(Material for the task begins)

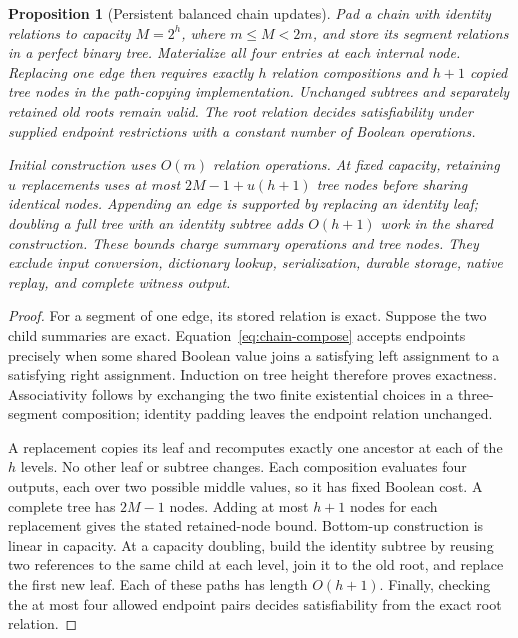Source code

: \documentclass[11pt,a4paper]{article}
\numberwithin{equation}{section}
\theoremstyle{plain}
\newtheorem{proposition}[lemma]{Proposition}
\theoremstyle{definition}
\theoremstyle{remark}
\begin{document}
\begin{proposition}[Persistent balanced chain updates]
\label{prop:balanced-chain}
Pad a chain with identity relations to capacity $M=2^h$, where $m\leq M<2m$, and store its segment relations in a perfect binary tree. Materialize all four entries at each internal node. Replacing one edge then requires exactly $h$ relation compositions and $h+1$ copied tree nodes in the path-copying implementation. Unchanged subtrees and separately retained old roots remain valid. The root relation decides satisfiability under supplied endpoint restrictions with a constant number of Boolean operations.

Initial construction uses $O(m)$ relation operations. At fixed capacity, retaining $u$ replacements uses at most $2M-1+u(h+1)$ tree nodes before sharing identical nodes. Appending an edge is supported by replacing an identity leaf; doubling a full tree with an identity subtree adds $O(h+1)$ work in the shared construction. These bounds charge summary operations and tree nodes. They exclude input conversion, dictionary lookup, serialization, durable storage, native replay, and complete witness output.
\end{proposition}

\begin{proof}
For a segment of one edge, its stored relation is exact. Suppose the two child summaries are exact. Equation~\eqref{eq:chain-compose} accepts endpoints precisely when some shared Boolean value joins a satisfying left assignment to a satisfying right assignment. Induction on tree height therefore proves exactness. Associativity follows by exchanging the two finite existential choices in a three-segment composition; identity padding leaves the endpoint relation unchanged.

A replacement copies its leaf and recomputes exactly one ancestor at each of the $h$ levels. No other leaf or subtree changes. Each composition evaluates four outputs, each over two possible middle values, so it has fixed Boolean cost. A complete tree has $2M-1$ nodes. Adding at most $h+1$ nodes for each replacement gives the stated retained-node bound. Bottom-up construction is linear in capacity. At a capacity doubling, build the identity subtree by reusing two references to the same child at each level, join it to the old root, and replace the first new leaf. Each of these paths has length $O(h+1)$. Finally, checking the at most four allowed endpoint pairs decides satisfiability from the exact root relation.
\end{proof}
\end{document}

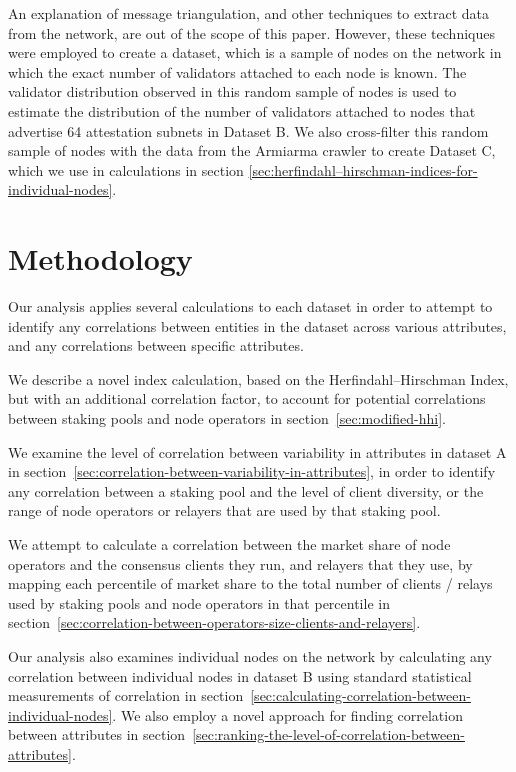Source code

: \documentclass[conference]{IEEEtran}
\begin{document}
An explanation of message triangulation, and other techniques to extract data from the network, are out of the scope of this paper. However, these techniques were employed to create a dataset, which is a sample of nodes on the network in which the exact number of validators attached to each node is known. The validator distribution observed in this random sample of nodes is used to estimate the distribution of the number of validators attached to nodes that advertise 64 attestation subnets in Dataset B. We also cross-filter this random sample of nodes with the data from the Armiarma crawler to create Dataset C, which we use in calculations in section \ref{sec:herfindahl–hirschman-indices-for-individual-nodes}.

\section{Methodology}
\label{sec:methodology}

Our analysis applies several calculations to each dataset in order to attempt to identify any correlations between entities in the dataset across various attributes, and any correlations between specific attributes.

We describe a novel index calculation, based on the Herfindahl–Hirschman Index, but with an additional correlation factor, to account for potential correlations between staking pools and node operators in section~\ref{sec:modified-hhi}.

We examine the level of correlation between variability in attributes in dataset A in section~\ref{sec:correlation-between-variability-in-attributes}, in order to identify any correlation between a staking pool and the level of client diversity, or the range of node operators or relayers that are used by that staking pool.

We attempt to calculate a correlation between the market share of node operators and the consensus clients they run, and relayers that they use, by mapping each percentile of market share to the total number of clients / relays used by staking pools and node operators in that percentile in section~\ref{sec:correlation-between-operators-size-clients-and-relayers}.

Our analysis also examines individual nodes on the network by calculating any correlation between individual nodes in dataset B using standard statistical measurements of correlation in section~\ref{sec:calculating-correlation-between-individual-nodes}.  We also employ a novel approach for finding correlation between attributes in section~\ref{sec:ranking-the-level-of-correlation-between-attributes}.
\end{document}
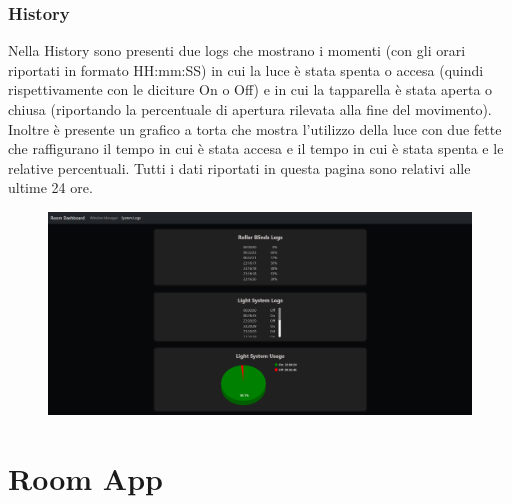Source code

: \documentclass[12pt]{article}
\begin{document}
\subsubsection{History}
Nella History sono presenti due logs che mostrano i momenti (con gli orari riportati in formato HH:mm:SS) in cui la luce è stata spenta o accesa (quindi rispettivamente con le diciture On o Off) e in cui la tapparella è stata aperta o chiusa (riportando la percentuale di apertura rilevata alla fine del movimento).\newline
Inoltre è presente un grafico a torta che mostra l'utilizzo della luce con due fette che raffigurano il tempo in cui è stata accesa e il tempo in cui è stata spenta e le relative percentuali.\newline
Tutti i dati riportati in questa pagina sono relativi alle ultime 24 ore.\\
\begin{figure}[H]
    \includegraphics[width=17cm]{dashboard-hisotry.png}
\end{figure}
\newpage


\section{Room App}
\end{document}
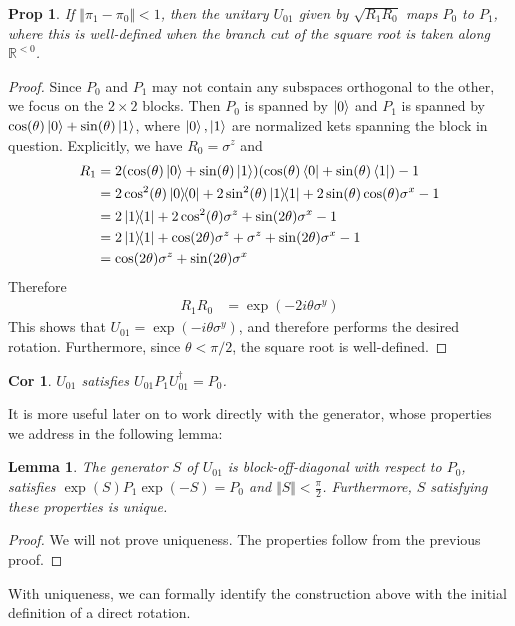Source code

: \documentclass[11pt]{article}
\newtheorem{prop}{Prop}
\newtheorem{lem}{Lemma}
\newtheorem{cor}{Cor}
\begin{document}
\begin{prop}
    If $\Vert \pi_1 - \pi_0 \Vert < 1$, then the unitary $U_{01}$ given by $\sqrt{R_1R_0}$ maps $P_0$ to $P_1$, where this is well-defined when the branch cut of the square root is taken along $\mathbb R^{<0}$. 
\end{prop}
\begin{proof}
    Since $P_0$ and $P_1$ may not contain any subspaces orthogonal to the other, we focus on the $2\times 2$ blocks. Then $P_0$ is spanned by $\ket{0}$ and $P_1$ is spanned by $\cos(\theta)\ket{0} + \sin(\theta)\ket{1}$, where $\ket{0}, \ket{1}$ are normalized kets spanning the block in question. Explicitly, we have $R_0 = \sigma^z$ and 
\begin{align}
    R_1 &= 2(\cos(\theta)\ket{0} + \sin(\theta)\ket{1})(\cos(\theta)\bra{0} + \sin(\theta)\bra{1}) - 1 \\
        &= 2\cos[2](\theta)\ketbra{0}{0} + 2\sin[2](\theta)\ketbra{1}{1} + 2\sin(\theta)\cos(\theta)\sigma^x-1 \\
        &= 2\ketbra{1}{1}  + 2\cos[2](\theta)\sigma^z + \sin(2\theta)\sigma^x-1 \\
        &= 2\ketbra{1}{1}  +\cos(2\theta)\sigma^z + \sigma^z + \sin(2\theta)\sigma^x-1 \\
        &= \cos(2\theta)\sigma^z + \sin(2\theta)\sigma^x
\end{align}
Therefore
\begin{align}
    R_1R_0 &= \exp(-2i\theta \sigma^y)
\end{align}
This shows that $U_{01} = \exp(-i\theta \sigma^y)$, and therefore performs the desired rotation. Furthermore, since $\theta < \pi/2$, the square root is well-defined.
\end{proof}
\begin{cor}
    $U_{01}$ satisfies $U_{01}P_1 U_{01}^\dagger = P_0$. 
\end{cor}
It is more useful later on to work directly with the generator, whose properties we address in the following lemma:
\begin{lem}
    The generator $S$ of $U_{01}$ is block-off-diagonal with respect to $P_0$, satisfies $\exp(S)P_1\exp(-S) = P_0$ and $\Vert S \Vert < \frac{\pi}{2}$. Furthermore, $S$ satisfying these properties is unique.
\end{lem}
\begin{proof}
    We will not prove uniqueness. The properties follow from the previous proof.
\end{proof}
With uniqueness, we can formally identify the construction above with the initial definition of a direct rotation.
\end{document}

(Material for the task ends)

● Work request
Extract all the data above exactly, excluding every picture.

● Reply to the task
Source code

: \documentclass[11pt,a4paper]{article}
\numberwithin{equation}{section}
\theoremstyle{plain}
\newtheorem{proposition}[lemma]{Proposition}
\theoremstyle{definition}
\theoremstyle{remark}
\begin{document}
\begin{proposition}[Persistent balanced chain updates]
\label{prop:balanced-chain}
Pad a chain with identity relations to capacity $M=2^h$, where $m\leq M<2m$, and store its segment relations in a perfect binary tree. Materialize all four entries at each internal node. Replacing one edge then requires exactly $h$ relation compositions and $h+1$ copied tree nodes in the path-copying implementation. Unchanged subtrees and separately retained old roots remain valid. The root relation decides satisfiability under supplied endpoint restrictions with a constant number of Boolean operations.

Initial construction uses $O(m)$ relation operations. At fixed capacity, retaining $u$ replacements uses at most $2M-1+u(h+1)$ tree nodes before sharing identical nodes. Appending an edge is supported by replacing an identity leaf; doubling a full tree with an identity subtree adds $O(h+1)$ work in the shared construction. These bounds charge summary operations and tree nodes. They exclude input conversion, dictionary lookup, serialization, durable storage, native replay, and complete witness output.
\end{proposition}

\begin{proof}
For a segment of one edge, its stored relation is exact. Suppose the two child summaries are exact. Equation~\eqref{eq:chain-compose} accepts endpoints precisely when some shared Boolean value joins a satisfying left assignment to a satisfying right assignment. Induction on tree height therefore proves exactness. Associativity follows by exchanging the two finite existential choices in a three-segment composition; identity padding leaves the endpoint relation unchanged.

A replacement copies its leaf and recomputes exactly one ancestor at each of the $h$ levels. No other leaf or subtree changes. Each composition evaluates four outputs, each over two possible middle values, so it has fixed Boolean cost. A complete tree has $2M-1$ nodes. Adding at most $h+1$ nodes for each replacement gives the stated retained-node bound. Bottom-up construction is linear in capacity. At a capacity doubling, build the identity subtree by reusing two references to the same child at each level, join it to the old root, and replace the first new leaf. Each of these paths has length $O(h+1)$. Finally, checking the at most four allowed endpoint pairs decides satisfiability from the exact root relation.
\end{proof}
\end{document}

Source code

: \documentclass[conference]{IEEEtran}
\begin{document}
An explanation of message triangulation, and other techniques to extract data from the network, are out of the scope of this paper. However, these techniques were employed to create a dataset, which is a sample of nodes on the network in which the exact number of validators attached to each node is known. The validator distribution observed in this random sample of nodes is used to estimate the distribution of the number of validators attached to nodes that advertise 64 attestation subnets in Dataset B. We also cross-filter this random sample of nodes with the data from the Armiarma crawler to create Dataset C, which we use in calculations in section \ref{sec:herfindahl–hirschman-indices-for-individual-nodes}.

\section{Methodology}
\label{sec:methodology}

Our analysis applies several calculations to each dataset in order to attempt to identify any correlations between entities in the dataset across various attributes, and any correlations between specific attributes.

We describe a novel index calculation, based on the Herfindahl–Hirschman Index, but with an additional correlation factor, to account for potential correlations between staking pools and node operators in section~\ref{sec:modified-hhi}.

We examine the level of correlation between variability in attributes in dataset A in section~\ref{sec:correlation-between-variability-in-attributes}, in order to identify any correlation between a staking pool and the level of client diversity, or the range of node operators or relayers that are used by that staking pool.

We attempt to calculate a correlation between the market share of node operators and the consensus clients they run, and relayers that they use, by mapping each percentile of market share to the total number of clients / relays used by staking pools and node operators in that percentile in section~\ref{sec:correlation-between-operators-size-clients-and-relayers}.

Our analysis also examines individual nodes on the network by calculating any correlation between individual nodes in dataset B using standard statistical measurements of correlation in section~\ref{sec:calculating-correlation-between-individual-nodes}.  We also employ a novel approach for finding correlation between attributes in section~\ref{sec:ranking-the-level-of-correlation-between-attributes}.
\end{document}
Source code

: \documentclass[12pt]{article}
\begin{document}
\subsubsection{History}
Nella History sono presenti due logs che mostrano i momenti (con gli orari riportati in formato HH:mm:SS) in cui la luce è stata spenta o accesa (quindi rispettivamente con le diciture On o Off) e in cui la tapparella è stata aperta o chiusa (riportando la percentuale di apertura rilevata alla fine del movimento).\newline
Inoltre è presente un grafico a torta che mostra l'utilizzo della luce con due fette che raffigurano il tempo in cui è stata accesa e il tempo in cui è stata spenta e le relative percentuali.\newline
Tutti i dati riportati in questa pagina sono relativi alle ultime 24 ore.\\
\begin{figure}[H]
    \includegraphics[width=17cm]{dashboard-hisotry.png}
\end{figure}
\newpage


\section{Room App}
\end{document}
Source code

: \documentclass[11pt]{article}
\newtheorem{prop}{Prop}
\newtheorem{lem}{Lemma}
\newtheorem{cor}{Cor}
\begin{document}
\begin{prop}
    If $\Vert \pi_1 - \pi_0 \Vert < 1$, then the unitary $U_{01}$ given by $\sqrt{R_1R_0}$ maps $P_0$ to $P_1$, where this is well-defined when the branch cut of the square root is taken along $\mathbb R^{<0}$. 
\end{prop}
\begin{proof}
    Since $P_0$ and $P_1$ may not contain any subspaces orthogonal to the other, we focus on the $2\times 2$ blocks. Then $P_0$ is spanned by $\ket{0}$ and $P_1$ is spanned by $\cos(\theta)\ket{0} + \sin(\theta)\ket{1}$, where $\ket{0}, \ket{1}$ are normalized kets spanning the block in question. Explicitly, we have $R_0 = \sigma^z$ and 
\begin{align}
    R_1 &= 2(\cos(\theta)\ket{0} + \sin(\theta)\ket{1})(\cos(\theta)\bra{0} + \sin(\theta)\bra{1}) - 1 \\
        &= 2\cos[2](\theta)\ketbra{0}{0} + 2\sin[2](\theta)\ketbra{1}{1} + 2\sin(\theta)\cos(\theta)\sigma^x-1 \\
        &= 2\ketbra{1}{1}  + 2\cos[2](\theta)\sigma^z + \sin(2\theta)\sigma^x-1 \\
        &= 2\ketbra{1}{1}  +\cos(2\theta)\sigma^z + \sigma^z + \sin(2\theta)\sigma^x-1 \\
        &= \cos(2\theta)\sigma^z + \sin(2\theta)\sigma^x
\end{align}
Therefore
\begin{align}
    R_1R_0 &= \exp(-2i\theta \sigma^y)
\end{align}
This shows that $U_{01} = \exp(-i\theta \sigma^y)$, and therefore performs the desired rotation. Furthermore, since $\theta < \pi/2$, the square root is well-defined.
\end{proof}
\begin{cor}
    $U_{01}$ satisfies $U_{01}P_1 U_{01}^\dagger = P_0$. 
\end{cor}
It is more useful later on to work directly with the generator, whose properties we address in the following lemma:
\begin{lem}
    The generator $S$ of $U_{01}$ is block-off-diagonal with respect to $P_0$, satisfies $\exp(S)P_1\exp(-S) = P_0$ and $\Vert S \Vert < \frac{\pi}{2}$. Furthermore, $S$ satisfying these properties is unique.
\end{lem}
\begin{proof}
    We will not prove uniqueness. The properties follow from the previous proof.
\end{proof}
With uniqueness, we can formally identify the construction above with the initial definition of a direct rotation.
\end{document}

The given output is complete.